Schlupfschuh nach Konstanz

Quelle: C. Schnack, Mittelalterliche Lederfunde aus Konstanz, Grabung Fischmarkt
Materialhefte zur Archäologie Heft 26, Konrad Theiss Verlag 1994. Objekt Tafel 8, Fund – Nr. 880

Beschreibung der Rekonstruktion: Das Oberleder besteht aus vegetabil gegerbtem, ca. 2mm starkem Bovinaleder Der Zuschnitt des Obrelders erfolgte nach Fund einteilig, für die Sohle wurde ca. 5 mm dickes, ebenfalls vegetabil gegerbtes Rindsleder verwendet. Sohle und Oberleder wurden mit dem “Fleisch-Kante-Tunnelstich” in der Wendenahttechnik verbunden.

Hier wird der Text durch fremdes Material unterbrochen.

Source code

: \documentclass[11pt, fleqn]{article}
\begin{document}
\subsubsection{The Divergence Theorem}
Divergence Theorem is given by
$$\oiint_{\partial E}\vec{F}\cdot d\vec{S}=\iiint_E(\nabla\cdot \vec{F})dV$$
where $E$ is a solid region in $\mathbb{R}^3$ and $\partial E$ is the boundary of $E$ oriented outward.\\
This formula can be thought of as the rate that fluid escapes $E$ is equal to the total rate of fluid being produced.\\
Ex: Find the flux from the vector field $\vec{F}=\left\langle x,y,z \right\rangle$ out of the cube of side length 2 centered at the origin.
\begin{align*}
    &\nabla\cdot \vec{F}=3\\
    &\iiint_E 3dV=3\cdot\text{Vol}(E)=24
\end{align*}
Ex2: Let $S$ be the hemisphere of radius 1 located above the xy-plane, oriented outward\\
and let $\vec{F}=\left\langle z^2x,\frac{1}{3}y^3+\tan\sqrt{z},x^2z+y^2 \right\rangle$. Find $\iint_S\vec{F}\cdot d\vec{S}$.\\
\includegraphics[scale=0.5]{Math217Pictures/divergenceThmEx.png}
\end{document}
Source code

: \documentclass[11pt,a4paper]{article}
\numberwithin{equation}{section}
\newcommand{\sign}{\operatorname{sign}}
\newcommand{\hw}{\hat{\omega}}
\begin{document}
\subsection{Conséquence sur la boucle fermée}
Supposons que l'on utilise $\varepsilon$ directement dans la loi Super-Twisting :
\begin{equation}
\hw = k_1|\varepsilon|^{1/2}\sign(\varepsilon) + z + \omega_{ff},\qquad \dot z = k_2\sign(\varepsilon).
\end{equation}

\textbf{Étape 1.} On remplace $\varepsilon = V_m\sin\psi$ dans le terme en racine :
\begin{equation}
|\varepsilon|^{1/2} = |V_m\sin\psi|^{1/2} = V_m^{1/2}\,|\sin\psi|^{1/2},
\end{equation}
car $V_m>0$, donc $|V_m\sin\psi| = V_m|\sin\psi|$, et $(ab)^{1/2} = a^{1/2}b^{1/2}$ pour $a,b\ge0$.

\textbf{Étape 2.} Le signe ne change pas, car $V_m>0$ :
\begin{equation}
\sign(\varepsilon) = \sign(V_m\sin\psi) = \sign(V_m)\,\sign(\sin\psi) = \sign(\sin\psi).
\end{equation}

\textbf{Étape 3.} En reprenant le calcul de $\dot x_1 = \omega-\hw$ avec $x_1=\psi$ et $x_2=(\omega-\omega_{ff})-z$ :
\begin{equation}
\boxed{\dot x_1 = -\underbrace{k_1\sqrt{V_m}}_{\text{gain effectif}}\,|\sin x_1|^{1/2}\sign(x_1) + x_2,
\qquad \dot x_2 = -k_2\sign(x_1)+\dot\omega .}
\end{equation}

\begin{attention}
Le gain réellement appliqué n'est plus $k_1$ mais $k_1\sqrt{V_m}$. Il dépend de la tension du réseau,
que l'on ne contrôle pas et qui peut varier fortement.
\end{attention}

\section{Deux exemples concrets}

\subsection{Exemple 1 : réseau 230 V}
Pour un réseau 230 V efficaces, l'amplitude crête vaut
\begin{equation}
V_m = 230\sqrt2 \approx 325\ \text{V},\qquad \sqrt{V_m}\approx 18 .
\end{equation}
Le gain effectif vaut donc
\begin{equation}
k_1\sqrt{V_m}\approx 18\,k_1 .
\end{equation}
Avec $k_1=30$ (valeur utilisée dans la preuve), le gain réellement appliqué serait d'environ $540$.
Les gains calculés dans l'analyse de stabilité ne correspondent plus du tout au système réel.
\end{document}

Für eine bessere Stabiltät wurde der Schaft mit einer gefalteten Paspel/Schaftrandeinfassung “Konstanz Typ b” nach C. Schnack verstärkt, zusätzlich wurden Fersenkappen,´sowie im medialen und lateralen Vorderfußbereich innenliegende Streifenverstärkungen angebracht. Der für die Nähte verwendete Leinendraht wurde aus handgesponnenem Leinenfaden gezwirnt und anschliessend gepicht und gewachst.
Quellenlage/Vergleich: Auf Gemälden und Abbildungen des 14. und 15. Jahrhunderts werden Schlupfschuhe sehr häufig wiedergegeben, im archäologischen Fundgut hingegen sind diese eher selten vertreten. Vergleichbare Exemplare können aus Komplexen aus Freiburg, Schleswig, Braunschweig und Breslau angeführt werden. Die Laufzeit für diesen Typus gibt C. Schnack  vom Ende des 13. Jahrhunderts bis zum Ende des 15. Jahrhunderts an.
Generell: Da für Nürnberg und die Region unseres Wissenstandes nach nur ein Schuhfund aus dem 15. Jahrhundert bekannt ist, greifen wir für die Rekonstruktion der Schuhmode auf die Funde aus Konstanz zurück. Die dortigen Schuhfunde wurden von C. Schnack sehr ausführlich beschrieben und bilden ein unserer Meinung nach übersichtliches Bild der Schuhmode im spätmittelalterlichen süddeutschen Raum. Nach C. Schnack zeigt der Konstanzer Fundkomplex, im Gegensatz zu den Funden aus London, ein typisches Spektrum von Schuhwerk, wie es von einfachen Stadtbürgern und Handwerkern getragen wurde. Zur Ergänzung und zum Vergleich ziehen wir die Fundkomplexe aus Bayreuth, Freiburg, Schleswig, London, York und Dover sowie diverse figürliche Darstellungen an den einschlägigen Nürnberger Kirchen und Brunnen heran.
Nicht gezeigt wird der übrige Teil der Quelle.